A January 2022 Human Rights First report discussed CBP’s denial of humanitarian parole requests for highly vulnerable migrants at the San Ysidro Port of Entry between San Diego and Tijuana.

CBP has denied or ignored more than 100 of the 147 humanitarian parole requests Al Otro Lado submitted to the San Ysidro port of entry, according to attorney Ginger Cline. People denied parole by CBP at the San Ysidro port of entry since December 2021 include: a Salvadoran woman with epilepsy who was kidnapped, drugged, and beaten in Mexico; a Haitian man who experienced two racially motivated assaults in Tijuana; a Mexican woman fleeing cartel threats and severe domestic violence whose 9-year-old child was sexually abused; a Haitian man with painful growths on his chest who was sexually assaulted by his employer and who has been unable to access medical treatment in Tijuana; and a LGBTQ Haitian person who was assaulted in Mexico.

Yet, at other U.S. ports of entry, including Brownsville and Hidalgo, CBP officers have approved hundreds of humanitarian parole requests since late 2021, according to Charlene D’Cruz with Lawyers for Good Government.

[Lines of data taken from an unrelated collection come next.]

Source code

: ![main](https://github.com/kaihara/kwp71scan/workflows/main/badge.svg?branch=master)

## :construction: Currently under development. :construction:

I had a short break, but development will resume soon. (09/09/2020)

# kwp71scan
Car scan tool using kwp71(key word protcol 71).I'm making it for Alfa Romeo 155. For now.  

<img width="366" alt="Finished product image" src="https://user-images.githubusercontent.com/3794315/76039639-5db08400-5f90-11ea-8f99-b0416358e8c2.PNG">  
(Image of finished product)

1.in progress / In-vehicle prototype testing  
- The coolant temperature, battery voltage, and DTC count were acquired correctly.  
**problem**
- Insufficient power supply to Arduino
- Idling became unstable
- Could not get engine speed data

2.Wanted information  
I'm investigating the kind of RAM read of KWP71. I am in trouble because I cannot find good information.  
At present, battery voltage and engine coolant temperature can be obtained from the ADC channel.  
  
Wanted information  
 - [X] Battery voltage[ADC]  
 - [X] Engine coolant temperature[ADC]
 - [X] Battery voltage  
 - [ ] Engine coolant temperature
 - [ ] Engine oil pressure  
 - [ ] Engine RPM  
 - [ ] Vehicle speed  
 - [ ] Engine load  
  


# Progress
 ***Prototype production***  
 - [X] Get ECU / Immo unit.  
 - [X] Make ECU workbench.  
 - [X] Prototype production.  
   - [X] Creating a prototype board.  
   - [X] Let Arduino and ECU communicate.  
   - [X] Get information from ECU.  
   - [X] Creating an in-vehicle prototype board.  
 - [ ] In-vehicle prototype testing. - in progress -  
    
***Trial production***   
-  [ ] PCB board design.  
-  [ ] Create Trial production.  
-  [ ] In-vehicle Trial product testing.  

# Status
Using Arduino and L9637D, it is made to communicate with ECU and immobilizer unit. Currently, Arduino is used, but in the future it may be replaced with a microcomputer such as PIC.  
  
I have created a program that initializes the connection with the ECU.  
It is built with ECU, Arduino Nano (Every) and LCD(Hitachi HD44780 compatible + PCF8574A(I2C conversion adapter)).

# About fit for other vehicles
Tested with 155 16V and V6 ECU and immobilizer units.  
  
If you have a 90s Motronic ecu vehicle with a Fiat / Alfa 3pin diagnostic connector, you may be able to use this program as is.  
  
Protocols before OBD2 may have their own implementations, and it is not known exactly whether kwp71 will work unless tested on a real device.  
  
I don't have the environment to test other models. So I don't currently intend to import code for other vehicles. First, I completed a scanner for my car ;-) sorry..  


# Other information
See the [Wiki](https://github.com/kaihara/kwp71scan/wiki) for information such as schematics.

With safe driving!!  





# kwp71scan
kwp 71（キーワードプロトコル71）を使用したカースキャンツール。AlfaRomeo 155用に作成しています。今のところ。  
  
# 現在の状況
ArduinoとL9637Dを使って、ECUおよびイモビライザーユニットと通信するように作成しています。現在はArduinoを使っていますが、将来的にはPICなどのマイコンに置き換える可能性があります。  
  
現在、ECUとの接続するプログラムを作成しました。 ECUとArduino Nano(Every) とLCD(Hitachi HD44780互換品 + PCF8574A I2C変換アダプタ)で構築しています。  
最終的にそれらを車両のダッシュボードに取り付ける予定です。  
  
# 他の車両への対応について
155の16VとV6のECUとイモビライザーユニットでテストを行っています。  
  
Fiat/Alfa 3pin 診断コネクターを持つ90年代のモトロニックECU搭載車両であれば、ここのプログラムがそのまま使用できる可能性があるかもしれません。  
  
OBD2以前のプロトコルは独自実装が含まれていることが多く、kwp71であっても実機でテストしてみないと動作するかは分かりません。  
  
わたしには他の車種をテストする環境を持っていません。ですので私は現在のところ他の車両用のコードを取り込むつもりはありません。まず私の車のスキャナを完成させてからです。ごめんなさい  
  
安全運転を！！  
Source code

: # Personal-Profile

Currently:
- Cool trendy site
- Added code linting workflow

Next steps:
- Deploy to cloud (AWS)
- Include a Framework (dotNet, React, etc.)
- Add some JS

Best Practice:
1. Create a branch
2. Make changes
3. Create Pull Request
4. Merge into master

A Shameful Record: Biden Administration’s Use of Trump Policies Endangers People Seeking Asylum (New York: Human Rights First: January 13, 2022) https://www.humanrightsfirst.org/resource/shameful-record-biden-administration-s-use-trump-policies-endangers-people-seeking-asylum.

Sector(s): San Diego Field Office

Agency(ies): CBP

Event Type(s): Denial of Protection to Most Vulnerable

Last Known Accountability Status: Unknown

Victim Classification: Black, Disability, Domestic Violence Victim, El Salvador, Family Unit, Haiti, Kidnap Victim, LGBTQ, Mexico, Sexual Abuse Victim

January 6, 2022

The Kino Border Initiative reported on recent cases of expulsions into Mexico of particularly vulnerable migrants who do not speak Spanish:

Sixteen percent of those arriving at KBI in the last two weeks of December originally migrated from Haiti. Several of the Haitian families could not respond to simple questions in Spanish without the assistance of an interpreter. In some cases, one individual from the group spoke enough Spanish to interpret for others who did not speak Spanish. One young Haitian woman described experiencing discrimination during their journey north. She reported that her family was extorted in every country they traveled through, including members of the Mexican National Guard who stopped them in southern Mexico, opened up their backpacks, and took whatever they wanted.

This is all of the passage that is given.